■ **Work instructions**: Pictures in the data below are not part of the copy; transcribe everything else exactly.
-----
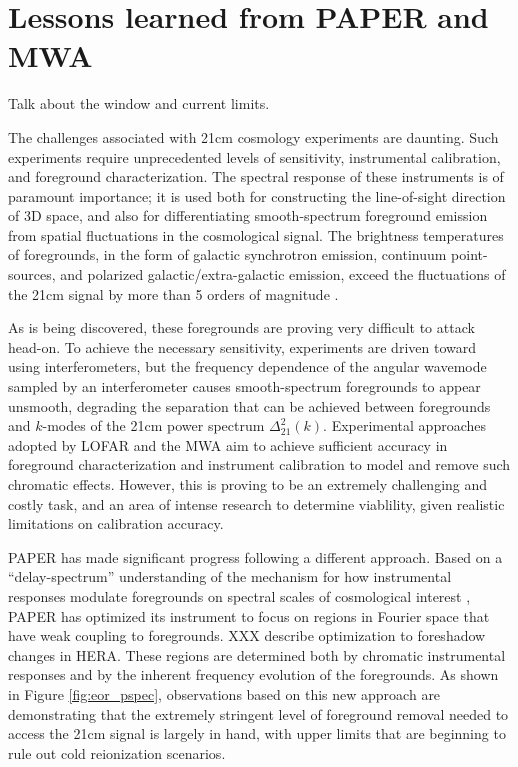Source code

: \documentclass[preprint]{aastex}
\begin{document}
\vspace{-0.25in}
\section{Lessons learned from PAPER and MWA}
\label{LessonsSec}

Talk about the window and current limits.

The challenges associated with 21cm cosmology experiments are daunting.  Such
experiments require unprecedented levels of sensitivity, instrumental
calibration, and foreground characterization.  The spectral response of these
instruments is of paramount importance; it is used both for constructing the
line-of-sight direction of 3D space, and also for differentiating
smooth-spectrum foreground emission from spatial fluctuations in the
cosmological signal. The brightness temperatures of foregrounds, in the form of
galactic synchrotron emission, continuum point-sources, and polarized
galactic/extra-galactic emission, exceed the fluctuations of the 21cm signal by
more than 5 orders of magnitude
\citep{santos_et_al2005,pritchard_loeb2012,pober_et_al2013b}.

As is being discovered, these foregrounds are proving very difficult to attack
head-on.  To achieve the necessary sensitivity, experiments are driven toward
using interferometers, but the frequency dependence of the angular wavemode
sampled by an interferometer causes smooth-spectrum foregrounds to appear
unsmooth, degrading the separation that can be achieved between foregrounds and
$k$-modes of the 21cm power spectrum $\Delta^2_{21}(k)$.  
Experimental approaches adopted by LOFAR and the MWA aim to achieve sufficient
accuracy in foreground characterization and instrument calibration to model and
remove such chromatic effects.  However, this is proving to be an extremely
challenging and costly task, and an area of intense research to determine 
viablility, given realistic limitations on calibration accuracy.

PAPER has made significant progress following a different approach.  Based on a
``delay-spectrum'' understanding of the mechanism for how instrumental
responses modulate foregrounds on spectral scales of cosmological interest
\citep{parsons_et_al2012b}, PAPER has optimized its instrument to focus on
regions in Fourier space that have weak coupling to foregrounds. XXX describe
optimization to foreshadow changes in HERA.  These regions are determined both
by chromatic instrumental responses and by the inherent frequency evolution of
the foregrounds.  As shown in Figure \ref{fig:eor_pspec}, observations based on
this new approach are demonstrating that the extremely stringent level of
foreground removal needed to access the 21cm signal is largely in hand, with
upper limits that are beginning to rule out cold reionization scenarios.
\end{document}
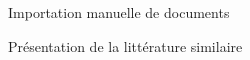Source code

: \documentclass[
  letterpaper,
  DIV=11,
  numbers=noendperiod]{scrreprt}
\begin{document}
\begin{figure}


\caption{\label{fig-rr2}Importation manuelle de documents}

\end{figure}%

\begin{figure}


\caption{\label{fig-rr3}Présentation de la littérature similaire}

\end{figure}%
\end{document}
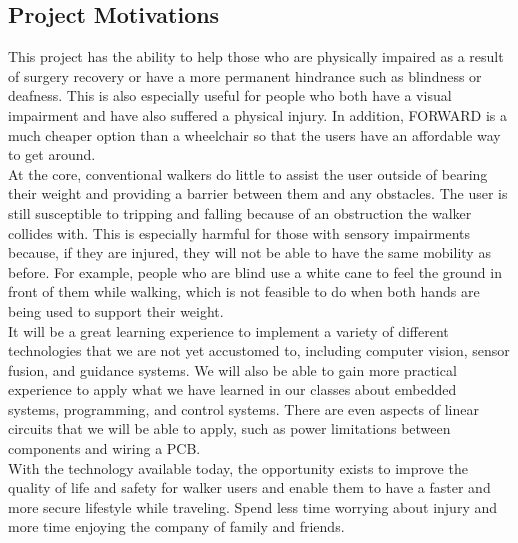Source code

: \subsection{Project Motivations}
\indent This project has the ability to help those who are physically impaired as a result of surgery recovery or have a more permanent hindrance such as blindness or deafness. This is also especially useful for people who both have a visual impairment and have also suffered a physical injury. In addition, FORWARD is a much cheaper option than a wheelchair so that the users have an affordable way to get around. \\

\noindent At the core, conventional walkers do little to assist the user outside of bearing their weight and providing a barrier between them and any obstacles. The user is still susceptible to tripping and falling because of an obstruction the walker collides with. This is especially harmful for those with sensory impairments because, if they are injured, they will not be able to have the same mobility as before. For example, people who are blind use a white cane to feel the ground in front of them while walking, which is not feasible to do when both hands are being used to support their weight. \\

\noindent It will be a great learning experience to implement a variety of different technologies that we are not yet accustomed to, including computer vision, sensor fusion, and guidance systems. We will also be able to gain more practical experience to apply what we have learned in our classes about embedded systems, programming, and control systems. There are even aspects of linear circuits that we will be able to apply, such as power limitations between components and wiring a PCB. \\

\noindent With the technology available today, the opportunity exists to improve the quality of life and safety for walker users and enable them to have a faster and more secure lifestyle while traveling. Spend less time worrying about injury and more time enjoying the company of family and friends. \\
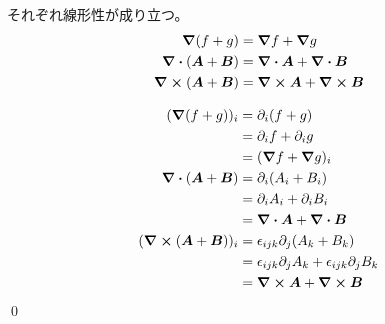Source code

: \documentclass[uplatex,dvipdfmx,a4paper,11pt]{jlreq}
\makeatletter
\newcommand{\rot}{\curl}
\theoremstyle{definition}
\renewenvironment{proof}[1][\proofname]{\par
  \normalfont
  \topsep6\p@\@plus6\p@ \trivlist
  \item[\hskip\labelsep{\bfseries #1}\@addpunct{\bfseries}]\ignorespaces\quad\par
}{%
  \qed\endtrivlist\@endpefalse
}
\renewcommand\proofname{証明}
\makeatother
\begin{document}
\begin{theorem}[勾配・発散・回転の線形性]
  それぞれ線形性が成り立つ。
  \begin{align}
    \grad{(f+g)}          & = \grad{f} + \grad{g}         \\
    \div{(\bm{A}+\bm{B})} & = \div{\bm{A}} + \div{\bm{B}} \\
    \rot{(\bm{A}+\bm{B})} & = \rot{\bm{A}} + \rot{\bm{B}}
  \end{align}
\end{theorem}
\begin{proof}
  \begin{align}
    (\grad{(f+g)})_i            & = \partial_i(f+g)                                           \\
                                & = \partial_i f + \partial_i g                               \\
                                & = (\grad{f} + \grad{g})_i                                   \\
    \div{(\bm{A}+\bm{B})}       & = \partial_i(A_i + B_i)                                     \\
                                & = \partial_i A_i + \partial_i B_i                           \\
                                & = \div{\bm{A}}+\div{\bm{B}}                                 \\
    (\rot{(\bm{A} + \bm{B})})_i & = \epsilon_{ijk}\partial_j(A_k + B_k)                       \\
                                & = \epsilon_{ijk}\partial_jA_k + \epsilon_{ijk}\partial_jB_k \\
                                & = \rot{\bm{A}} + \rot{\bm{B}}
  \end{align}
\end{proof}
\end{document}

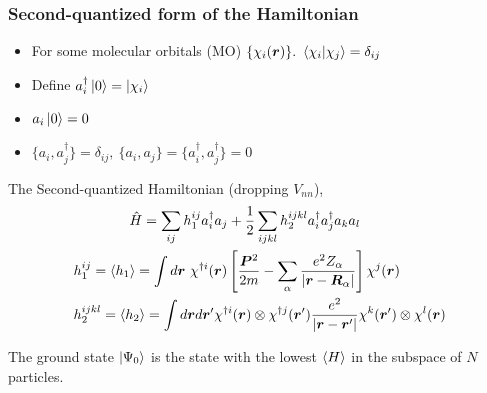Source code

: \documentclass{beamer}
\renewcommand{\(}{\left(}
\renewcommand{\)}{\right)}
\renewcommand{\[}{\left[}
\renewcommand{\]}{\right]}
\begin{document}
\begin{frame}
    \frametitle{Second-quantized form of the Hamiltonian}
    \begin{itemize}
        \item For some molecular orbitals (MO) $\{\chi_i(\bm r)\}. \ \braket{\chi_i | \chi_j} = \delta_{ij}$ 
        \item Define $a^\dagger_i \ket{0} = \ket{\chi_i}$
        \item $a_i\ket{0} = 0$
        \item $\{a_i, a^\dagger_j\} = \delta_{ij}, \  \{a_i, a_j\} = \{a^\dagger_i, a^\dagger_j\} = 0$
    \end{itemize}
    \pause
    The Second-quantized Hamiltonian (dropping $V_{nn}$), 
    \begin{align*}
        &\quad \quad \quad \quad \hat{H} = \sum_{ij} h_1^{ij} a^\dagger_i a_j + \frac{1}{2} \sum_{ijkl} h_2^{ijkl} a^\dagger_i a^\dagger_j a_k a_l \\ 
        &h^{ij}_1 = \braket{h_1} = \int d\bm r \ \chi^{\dagger i}(\bm r) \[\frac{\bm P^2}{2m} - \sum_\alpha \frac{e^2 Z_\alpha}{|\bm r - \bm R_\alpha|} \] \chi^j(\bm r) \\ 
        & h^{ijkl}_2 = \braket{h_2} = \int d\bm r d\bm r^\prime \chi^{\dagger i}(\bm r) \otimes \chi^{\dagger j}(\bm r^\prime) \frac{e^2}{|\bm r - \bm r^\prime|} \chi^{k}(\bm r^\prime)\otimes \chi^{l}(\bm r)
    \end{align*}\pause
    \begin{framed}
        The ground state $\ket{\Psi_0}$ is the state with the lowest $\braket{H}$ in the subspace of $N$ particles.
    \end{framed}
\end{frame}
\end{document}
-----
■ **Task solution**:
Source code

: \documentclass[preprint]{aastex}
\begin{document}
\vspace{-0.25in}
\section{Lessons learned from PAPER and MWA}
\label{LessonsSec}

Talk about the window and current limits.

The challenges associated with 21cm cosmology experiments are daunting.  Such
experiments require unprecedented levels of sensitivity, instrumental
calibration, and foreground characterization.  The spectral response of these
instruments is of paramount importance; it is used both for constructing the
line-of-sight direction of 3D space, and also for differentiating
smooth-spectrum foreground emission from spatial fluctuations in the
cosmological signal. The brightness temperatures of foregrounds, in the form of
galactic synchrotron emission, continuum point-sources, and polarized
galactic/extra-galactic emission, exceed the fluctuations of the 21cm signal by
more than 5 orders of magnitude
\citep{santos_et_al2005,pritchard_loeb2012,pober_et_al2013b}.

As is being discovered, these foregrounds are proving very difficult to attack
head-on.  To achieve the necessary sensitivity, experiments are driven toward
using interferometers, but the frequency dependence of the angular wavemode
sampled by an interferometer causes smooth-spectrum foregrounds to appear
unsmooth, degrading the separation that can be achieved between foregrounds and
$k$-modes of the 21cm power spectrum $\Delta^2_{21}(k)$.  
Experimental approaches adopted by LOFAR and the MWA aim to achieve sufficient
accuracy in foreground characterization and instrument calibration to model and
remove such chromatic effects.  However, this is proving to be an extremely
challenging and costly task, and an area of intense research to determine 
viablility, given realistic limitations on calibration accuracy.

PAPER has made significant progress following a different approach.  Based on a
``delay-spectrum'' understanding of the mechanism for how instrumental
responses modulate foregrounds on spectral scales of cosmological interest
\citep{parsons_et_al2012b}, PAPER has optimized its instrument to focus on
regions in Fourier space that have weak coupling to foregrounds. XXX describe
optimization to foreshadow changes in HERA.  These regions are determined both
by chromatic instrumental responses and by the inherent frequency evolution of
the foregrounds.  As shown in Figure \ref{fig:eor_pspec}, observations based on
this new approach are demonstrating that the extremely stringent level of
foreground removal needed to access the 21cm signal is largely in hand, with
upper limits that are beginning to rule out cold reionization scenarios.
\end{document}
Source code

: \documentclass[
  letterpaper,
  DIV=11,
  numbers=noendperiod]{scrreprt}
\begin{document}
\begin{figure}


\caption{\label{fig-rr2}Importation manuelle de documents}

\end{figure}%

\begin{figure}


\caption{\label{fig-rr3}Présentation de la littérature similaire}

\end{figure}%
\end{document}
Source code

: \subsection{Project Motivations}
\indent This project has the ability to help those who are physically impaired as a result of surgery recovery or have a more permanent hindrance such as blindness or deafness. This is also especially useful for people who both have a visual impairment and have also suffered a physical injury. In addition, FORWARD is a much cheaper option than a wheelchair so that the users have an affordable way to get around. \\

\noindent At the core, conventional walkers do little to assist the user outside of bearing their weight and providing a barrier between them and any obstacles. The user is still susceptible to tripping and falling because of an obstruction the walker collides with. This is especially harmful for those with sensory impairments because, if they are injured, they will not be able to have the same mobility as before. For example, people who are blind use a white cane to feel the ground in front of them while walking, which is not feasible to do when both hands are being used to support their weight. \\

\noindent It will be a great learning experience to implement a variety of different technologies that we are not yet accustomed to, including computer vision, sensor fusion, and guidance systems. We will also be able to gain more practical experience to apply what we have learned in our classes about embedded systems, programming, and control systems. There are even aspects of linear circuits that we will be able to apply, such as power limitations between components and wiring a PCB. \\

\noindent With the technology available today, the opportunity exists to improve the quality of life and safety for walker users and enable them to have a faster and more secure lifestyle while traveling. Spend less time worrying about injury and more time enjoying the company of family and friends. \\
Source code

: \documentclass[uplatex,dvipdfmx,a4paper,11pt]{jlreq}
\makeatletter
\newcommand{\rot}{\curl}
\theoremstyle{definition}
\renewenvironment{proof}[1][\proofname]{\par
  \normalfont
  \topsep6\p@\@plus6\p@ \trivlist
  \item[\hskip\labelsep{\bfseries #1}\@addpunct{\bfseries}]\ignorespaces\quad\par
}{%
  \qed\endtrivlist\@endpefalse
}
\renewcommand\proofname{証明}
\makeatother
\begin{document}
\begin{theorem}[勾配・発散・回転の線形性]
  それぞれ線形性が成り立つ。
  \begin{align}
    \grad{(f+g)}          & = \grad{f} + \grad{g}         \\
    \div{(\bm{A}+\bm{B})} & = \div{\bm{A}} + \div{\bm{B}} \\
    \rot{(\bm{A}+\bm{B})} & = \rot{\bm{A}} + \rot{\bm{B}}
  \end{align}
\end{theorem}
\begin{proof}
  \begin{align}
    (\grad{(f+g)})_i            & = \partial_i(f+g)                                           \\
                                & = \partial_i f + \partial_i g                               \\
                                & = (\grad{f} + \grad{g})_i                                   \\
    \div{(\bm{A}+\bm{B})}       & = \partial_i(A_i + B_i)                                     \\
                                & = \partial_i A_i + \partial_i B_i                           \\
                                & = \div{\bm{A}}+\div{\bm{B}}                                 \\
    (\rot{(\bm{A} + \bm{B})})_i & = \epsilon_{ijk}\partial_j(A_k + B_k)                       \\
                                & = \epsilon_{ijk}\partial_jA_k + \epsilon_{ijk}\partial_jB_k \\
                                & = \rot{\bm{A}} + \rot{\bm{B}}
  \end{align}
\end{proof}
\end{document}

Source code

: \documentclass{beamer}
\renewcommand{\(}{\left(}
\renewcommand{\)}{\right)}
\renewcommand{\[}{\left[}
\renewcommand{\]}{\right]}
\begin{document}
\begin{frame}
    \frametitle{Second-quantized form of the Hamiltonian}
    \begin{itemize}
        \item For some molecular orbitals (MO) $\{\chi_i(\bm r)\}. \ \braket{\chi_i | \chi_j} = \delta_{ij}$ 
        \item Define $a^\dagger_i \ket{0} = \ket{\chi_i}$
        \item $a_i\ket{0} = 0$
        \item $\{a_i, a^\dagger_j\} = \delta_{ij}, \  \{a_i, a_j\} = \{a^\dagger_i, a^\dagger_j\} = 0$
    \end{itemize}
    \pause
    The Second-quantized Hamiltonian (dropping $V_{nn}$), 
    \begin{align*}
        &\quad \quad \quad \quad \hat{H} = \sum_{ij} h_1^{ij} a^\dagger_i a_j + \frac{1}{2} \sum_{ijkl} h_2^{ijkl} a^\dagger_i a^\dagger_j a_k a_l \\ 
        &h^{ij}_1 = \braket{h_1} = \int d\bm r \ \chi^{\dagger i}(\bm r) \[\frac{\bm P^2}{2m} - \sum_\alpha \frac{e^2 Z_\alpha}{|\bm r - \bm R_\alpha|} \] \chi^j(\bm r) \\ 
        & h^{ijkl}_2 = \braket{h_2} = \int d\bm r d\bm r^\prime \chi^{\dagger i}(\bm r) \otimes \chi^{\dagger j}(\bm r^\prime) \frac{e^2}{|\bm r - \bm r^\prime|} \chi^{k}(\bm r^\prime)\otimes \chi^{l}(\bm r)
    \end{align*}\pause
    \begin{framed}
        The ground state $\ket{\Psi_0}$ is the state with the lowest $\braket{H}$ in the subspace of $N$ particles.
    \end{framed}
\end{frame}
\end{document}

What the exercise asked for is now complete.